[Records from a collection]
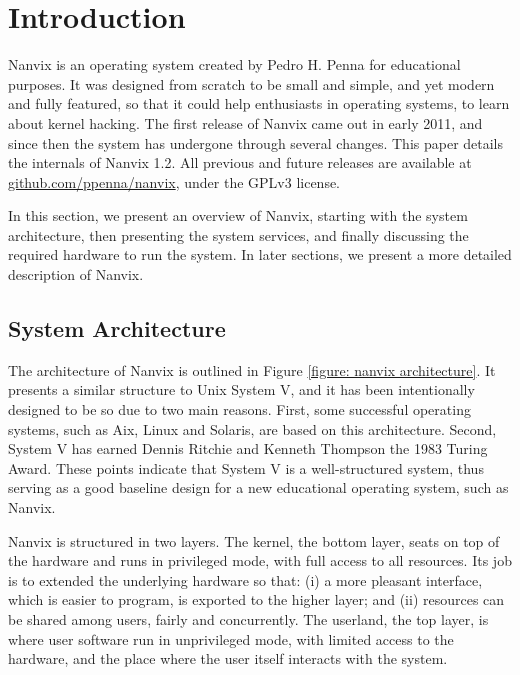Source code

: 
\section{Introduction}
\label{section: introduction}

	Nanvix is an operating system created by Pedro H. Penna for
	educational purposes. It was designed from scratch to be small and
	simple, and yet modern and fully featured, so that it could help
	enthusiasts in operating systems, to learn about kernel hacking. The
	first release of Nanvix came out in early 2011, and since then the
	system has undergone through several changes. This paper details the
	internals of Nanvix 1.2.  All previous and future releases are
	available at \url{github.com/ppenna/nanvix}, under the GPLv3
	license.

	In this section, we present an overview of Nanvix, starting with the
	system architecture, then presenting the system services, and
	finally discussing the required hardware to run the system. In later
	sections, we present a more detailed description of Nanvix.

	\subsection{System Architecture}
	\label{section: system architecture}

		The architecture of Nanvix is outlined in Figure \ref{figure:
		nanvix architecture}. It presents a similar structure to Unix
		System V, and it has been intentionally designed to be so due to
		two main reasons.  First, some successful operating systems,
		such as Aix, Linux and Solaris, are based on this architecture.
		Second, System V has earned Dennis Ritchie and Kenneth Thompson
		the 1983 Turing Award. These points indicate that System V is a
		well-structured system, thus serving as a good baseline design
		for a new educational operating system, such as Nanvix.

		Nanvix is structured in two layers. The kernel, the bottom
		layer, seats on top of the hardware and runs in privileged mode,
		with full access to all resources. Its job is to extended the
		underlying hardware so that: (i) a more pleasant interface,
		which is easier to program, is exported to the higher layer; and
		(ii) resources can be shared among users, fairly and
		concurrently. The userland, the top layer, is where user
		software run in unprivileged mode, with limited access to the
		hardware, and the place where the user itself interacts with the
		system.

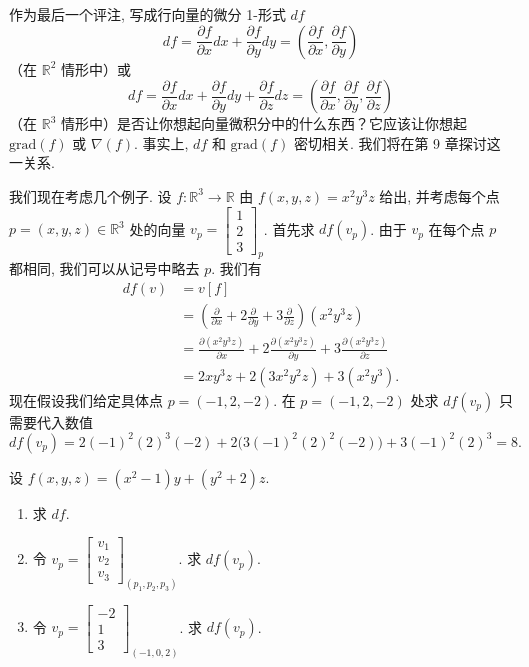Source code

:作为最后一个评注, 写成行向量的微分 1-形式 $df$
\[
df=\frac{\partial f}{\partial x}dx+\frac{\partial f}{\partial y}dy=\left(\frac{\partial f}{\partial x},\frac{\partial f}{\partial y}\right)
\]
（在 $\mathbb{R}^2$ 情形中）或
\[
df=\frac{\partial f}{\partial x}dx+\frac{\partial f}{\partial y}dy+\frac{\partial f}{\partial z}dz=\left(\frac{\partial f}{\partial x},\frac{\partial f}{\partial y},\frac{\partial f}{\partial z}\right)
\]
（在 $\mathbb{R}^3$ 情形中）是否让你想起向量微积分中的什么东西？它应该让你想起 $\mathrm{grad}(f)$ 或 $\nabla(f)$. 事实上, $df$ 和 $\mathrm{grad}(f)$ 密切相关. 我们将在第 9 章探讨这一关系.

我们现在考虑几个例子. 设 $f:\mathbb{R}^3\to\mathbb{R}$ 由 $f(x,y,z)=x^2y^3z$ 给出, 并考虑每个点 $p=(x,y,z)\in\mathbb{R}^3$ 处的向量 $v_p=\begin{bmatrix}1\\2\\3\end{bmatrix}_p$. 首先求 $df(v_p)$. 由于 $v_p$ 在每个点 $p$ 都相同, 我们可以从记号中略去 $p$. 我们有
\begin{align*}
df(v)&=v[f]\\
&=\left(\frac{\partial}{\partial x}+2\frac{\partial}{\partial y}+3\frac{\partial}{\partial z}\right)\left(x^2y^3z\right)\\
&=\frac{\partial(x^2y^3z)}{\partial x}+2\frac{\partial(x^2y^3z)}{\partial y}+3\frac{\partial(x^2y^3z)}{\partial z}\\
&=2xy^3z+2(3x^2y^2z)+3(x^2y^3).
\end{align*}
现在假设我们给定具体点 $p=(-1,2,-2)$. 在 $p=(-1,2,-2)$ 处求 $df(v_p)$ 只需要代入数值
\[
df(v_p)=2(-1)^2(2)^3(-2)+2\bigl(3(-1)^2(2)^2(-2)\bigr)+3(-1)^2(2)^3=8.
\]

\begin{question}\label{q:2-15}
设 $f(x,y,z)=(x^2-1)y+(y^2+2)z$.
\begin{enumerate}
  \item[(i)] 求 $df$.
  \item[(ii)] 令 $v_p=\begin{bmatrix}v_1\\v_2\\v_3\end{bmatrix}_{(p_1,p_2,p_3)}$. 求 $df(v_p)$.
  \item[(iii)] 令 $v_p=\begin{bmatrix}-2\\1\\3\end{bmatrix}_{(-1,0,2)}$. 求 $df(v_p)$.
\end{enumerate}
\end{question}

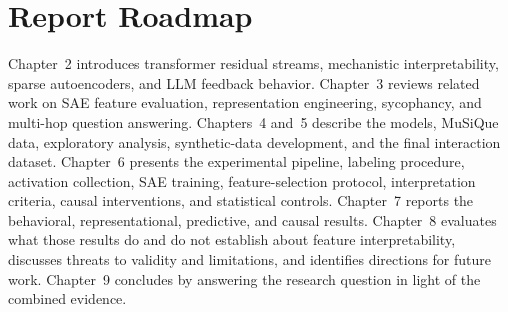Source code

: \section{Report Roadmap}

Chapter~2 introduces transformer residual streams, mechanistic
interpretability, sparse autoencoders, and LLM feedback behavior. Chapter~3
reviews related work on SAE feature evaluation, representation engineering,
sycophancy, and multi-hop question answering. Chapters~4 and~5 describe the
models, MuSiQue data, exploratory analysis, synthetic-data development, and
the final interaction dataset. Chapter~6 presents the experimental pipeline,
labeling procedure, activation collection, SAE training, feature-selection
protocol, interpretation criteria, causal interventions, and statistical
controls. Chapter~7 reports the behavioral, representational, predictive, and
causal results. Chapter~8 evaluates what those results do and do not establish
about feature interpretability, discusses threats to validity and limitations,
and identifies directions for future work. Chapter~9 concludes by answering
the research question in light of the combined evidence.
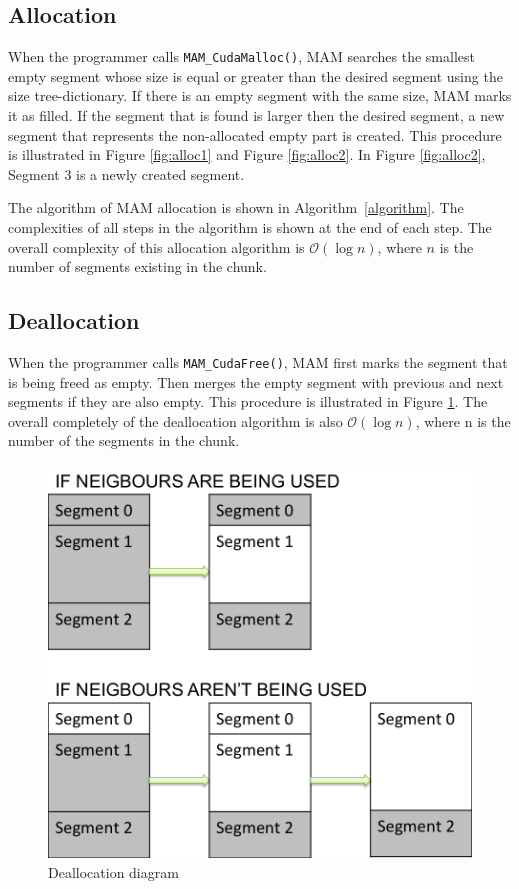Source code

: \documentclass[conference]{IEEEtran}
\def\code#1{\texttt{#1}}
\begin{document}
\subsection{Allocation}
When the programmer calls \code{MAM\_CudaMalloc()}, MAM searches the smallest empty segment whose size is equal or greater than the desired segment using the size tree-dictionary. If there is an empty segment with the same size, MAM marks it as filled. If the segment that is found is larger then the desired segment, a new segment that represents the non-allocated empty part is created. This procedure is illustrated in Figure \ref{fig:alloc1} and Figure \ref{fig:alloc2}. In Figure \ref{fig:alloc2}, Segment 3 is a newly created segment. 




The algorithm of MAM allocation is shown in Algorithm~\ref{algorithm}. 
The complexities of all steps in the algorithm is shown at the end of each step. The overall complexity of this allocation algorithm is $\mathcal{O}(\log n)$, where $n$ is the number of segments existing in the chunk. 

          





\subsection{Deallocation}
When the programmer calls \code{MAM\_CudaFree()}, MAM first marks the segment that is being freed as empty. Then merges the empty segment with previous and next segments if they are also empty. This procedure is illustrated in Figure \ref{fig:dealloc}. %
The overall completely of the deallocation algorithm is also $\mathcal{O}(\log n)$, where n is the number of the segments in the chunk. 


\begin{figure}[h!]
\centering
  \includegraphics[width=0.75\linewidth]{deallocation/deallocation.png}
  \caption{Deallocation diagram}
  \label{fig:dealloc}
\end{figure}
\end{document}
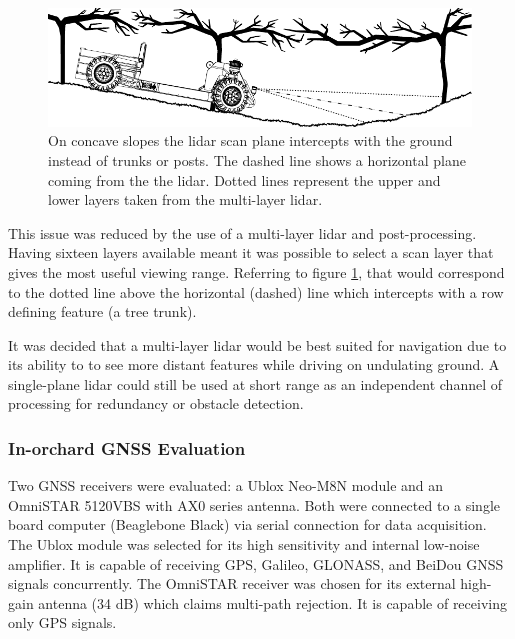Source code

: \documentclass[preprint,authoryear,12pt]{elsarticle}
\begin{document}
        \begin{figure}[htb]
            \centering
            \includegraphics[width=\linewidth]{imgs/concave_slope/concave_slope_v4.pdf}
            \caption{
                On concave slopes the lidar scan plane intercepts with the ground instead of trunks or posts.
                The dashed line shows a horizontal plane coming from the the lidar.
                Dotted lines represent the upper and lower layers taken from the multi-layer lidar.
            }
            \label{fig:concaveSlope}
        \end{figure}

        This issue was reduced by the use of a multi-layer lidar and post-processing.
        Having sixteen layers available meant it was possible to select a scan layer that gives the most useful viewing range.
        Referring to figure \ref{fig:concaveSlope}, that would correspond to the dotted line above the horizontal (dashed) line which intercepts with a row defining feature (a tree trunk).

        It was decided that a multi-layer lidar would be best suited for navigation due to its ability to to see more distant features while driving on undulating ground.
        A single-plane lidar could still be used at short range as an independent channel of processing for redundancy or obstacle detection.

    \subsubsection{In-orchard GNSS Evaluation}
        Two GNSS receivers were evaluated: a Ublox Neo-M8N module and an OmniSTAR 5120VBS with AX0 series antenna.
    	Both were connected to a single board computer (Beaglebone Black) via serial connection for data acquisition.
        The Ublox module was selected for its high sensitivity and internal low-noise amplifier.
        It is capable of receiving GPS, Galileo, GLONASS, and BeiDou GNSS signals concurrently.
        The OmniSTAR receiver was chosen for its external high-gain antenna (34 dB) which claims multi-path rejection.
        It is capable of receiving only GPS signals.
\end{document}
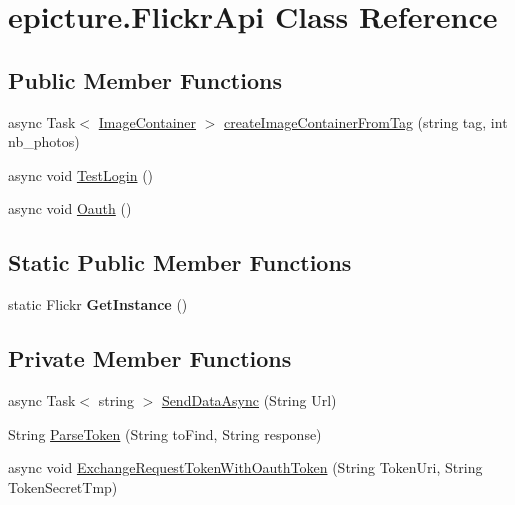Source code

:\hypertarget{classepicture_1_1_flickr_api}{}\section{epicture.\+Flickr\+Api Class Reference}
\label{classepicture_1_1_flickr_api}
\subsection*{Public Member Functions}
\begin{DoxyCompactItemize}
\item 
async Task$<$ \mbox{\hyperlink{classepicture_1_1_image_container}{Image\+Container}} $>$ \mbox{\hyperlink{classepicture_1_1_flickr_api_abd70a1f8fe82ddc219572058be51dd51}{create\+Image\+Container\+From\+Tag}} (string tag, int nb\+\_\+photos)
\item 
async void \mbox{\hyperlink{classepicture_1_1_flickr_api_a4e39f3d53b58577718284c284c34338b}{Test\+Login}} ()
\item 
async void \mbox{\hyperlink{classepicture_1_1_flickr_api_a148c12d8328b94be08a554a45a546fc1}{Oauth}} ()
\end{DoxyCompactItemize}
\subsection*{Static Public Member Functions}
\begin{DoxyCompactItemize}
\item 
\mbox{\label{classepicture_1_1_flickr_api_a387ed0b89c15b93cce6722bda643b92f}} 
static Flickr {\bfseries Get\+Instance} ()
\end{DoxyCompactItemize}
\subsection*{Private Member Functions}
\begin{DoxyCompactItemize}
\item 
async Task$<$ string $>$ \mbox{\hyperlink{classepicture_1_1_flickr_api_ae914f2cefba1eb20021af69115471626}{Send\+Data\+Async}} (String Url)
\item 
String \mbox{\hyperlink{classepicture_1_1_flickr_api_a9ab15abcbe6c3002eb753dd79aa587ae}{Parse\+Token}} (String to\+Find, String response)
\item 
async void \mbox{\hyperlink{classepicture_1_1_flickr_api_af613a836598d8cdccde548b2b4d16c5c}{Exchange\+Request\+Token\+With\+Oauth\+Token}} (String Token\+Uri, String Token\+Secret\+Tmp)
\end{DoxyCompactItemize}
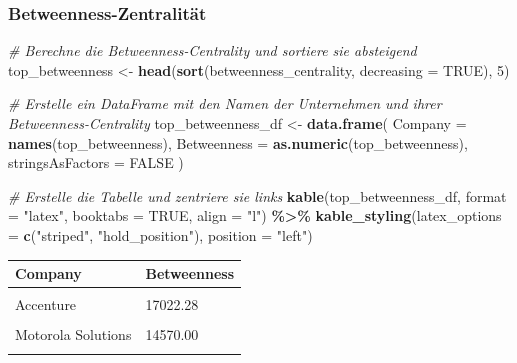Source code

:\documentclass[
]{article}
\newenvironment{Shaded}{\begin{snugshade}}{\end{snugshade}}
\newcommand{\AttributeTok}[1]{\textcolor[rgb]{0.13,0.29,0.53}{#1}}
\newcommand{\CommentTok}[1]{\textcolor[rgb]{0.56,0.35,0.01}{\textit{#1}}}
\newcommand{\ConstantTok}[1]{\textcolor[rgb]{0.56,0.35,0.01}{#1}}
\newcommand{\DecValTok}[1]{\textcolor[rgb]{0.00,0.00,0.81}{#1}}
\newcommand{\FunctionTok}[1]{\textcolor[rgb]{0.13,0.29,0.53}{\textbf{#1}}}
\newcommand{\NormalTok}[1]{#1}
\newcommand{\OtherTok}[1]{\textcolor[rgb]{0.56,0.35,0.01}{#1}}
\newcommand{\SpecialCharTok}[1]{\textcolor[rgb]{0.81,0.36,0.00}{\textbf{#1}}}
\newcommand{\StringTok}[1]{\textcolor[rgb]{0.31,0.60,0.02}{#1}}
\begin{document}
\subsubsection{Betweenness-Zentralität}\label{betweenness-zentralituxe4t}

\begin{Shaded}
\begin{Highlighting}[]
\CommentTok{\# Berechne die Betweenness{-}Centrality und sortiere sie absteigend}
\NormalTok{top\_betweenness }\OtherTok{\textless{}{-}} \FunctionTok{head}\NormalTok{(}\FunctionTok{sort}\NormalTok{(betweenness\_centrality, }\AttributeTok{decreasing =} \ConstantTok{TRUE}\NormalTok{), }\DecValTok{5}\NormalTok{)}

\CommentTok{\# Erstelle ein DataFrame mit den Namen der Unternehmen und ihrer Betweenness{-}Centrality}
\NormalTok{top\_betweenness\_df }\OtherTok{\textless{}{-}} \FunctionTok{data.frame}\NormalTok{(}
  \AttributeTok{Company =} \FunctionTok{names}\NormalTok{(top\_betweenness),}
  \AttributeTok{Betweenness =} \FunctionTok{as.numeric}\NormalTok{(top\_betweenness),}
  \AttributeTok{stringsAsFactors =} \ConstantTok{FALSE}
\NormalTok{)}

\CommentTok{\# Erstelle die Tabelle und zentriere sie links}
\FunctionTok{kable}\NormalTok{(top\_betweenness\_df, }\AttributeTok{format =} \StringTok{"latex"}\NormalTok{, }\AttributeTok{booktabs =} \ConstantTok{TRUE}\NormalTok{, }\AttributeTok{align =} \StringTok{"l"}\NormalTok{) }\SpecialCharTok{\%\textgreater{}\%}
\FunctionTok{kable\_styling}\NormalTok{(}\AttributeTok{latex\_options =} \FunctionTok{c}\NormalTok{(}\StringTok{"striped"}\NormalTok{, }\StringTok{"hold\_position"}\NormalTok{), }\AttributeTok{position =} \StringTok{"left"}\NormalTok{)}
\end{Highlighting}
\end{Shaded}

\begin{tabular}{ll}
\toprule
Company & Betweenness\\
\midrule
\cellcolor{gray!10}{Saama Technologies Inc} & \cellcolor{gray!10}{25426.13}\\
Accenture & 17022.28\\
\cellcolor{gray!10}{IBM} & \cellcolor{gray!10}{14640.00}\\
Motorola Solutions & 14570.00\\
\cellcolor{gray!10}{ManTech} & \cellcolor{gray!10}{9039.75}\\
\bottomrule
\end{tabular}
\end{document}
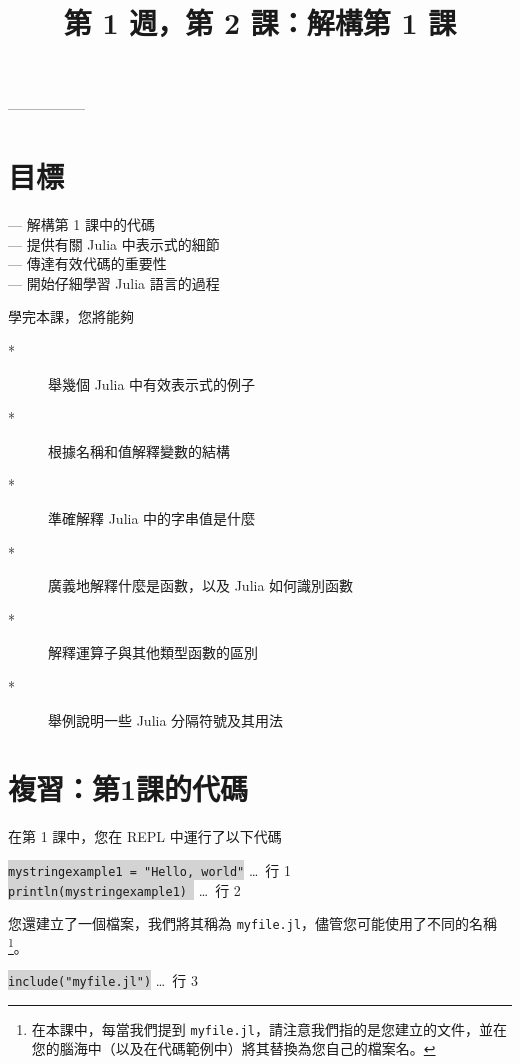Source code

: \documentclass[]{article}
\begin{document}
\author{}  \date{}
\title{第 1 週，第 2 課：解構第 1 課}
\maketitle

\vspace*{-2cm}
-----------------

\section*{目標}

--- 解構第 1 課中的代碼 \\
--- 提供有關 Julia 中表示式的細節 \\
--- 傳達有效代碼的重要性 \\
--- 開始仔細學習 Julia 語言的過程

學完本課，您將能夠 \vspace{-3ex} \begin{description}
	\item[*] 舉幾個 Julia 中有效表示式的例子
	\item[*] 根據名稱和值解釋變數的結構
	\item[*] 準確解釋 Julia 中的字串值是什麼
	\item[*] 廣義地解釋什麼是函數，以及 Julia 如何識別函數
  \item[*] 解釋運算子與其他類型函數的區別
	\item[*] 舉例說明一些 Julia 分隔符號及其用法
\end{description}

\section*{複習：第1課的代碼}

在第 1 課中，您在 REPL 中運行了以下代碼

\colorbox{lightgray}{\tt mystringexample1 = "Hello, world"}  \hspace{3cm} \ldots\ 行 1\\
\colorbox{lightgray}{\tt println(mystringexample1) } \hspace{4.3cm} \ldots\ 行 2

您還建立了一個檔案，我們將其稱為 {\tt myfile.jl}，儘管您可能使用了不同的名稱\footnote{在本課中，每當我們提到 {\tt myfile.jl}，請注意我們指的是您建立的文件，並在您的腦海中（以及在代碼範例中）將其替換為您自己的檔案名。}。

\colorbox{lightgray}{\tt include("myfile.jl")} \hspace{5.5cm} \ldots\ 行 3
\end{document}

Exercise description:
Copy each line above that contains the string "resources".

Response to this exercise:
		with full access to all resources. Its job is to extended the
		(ii) resources can be shared among users, fairly and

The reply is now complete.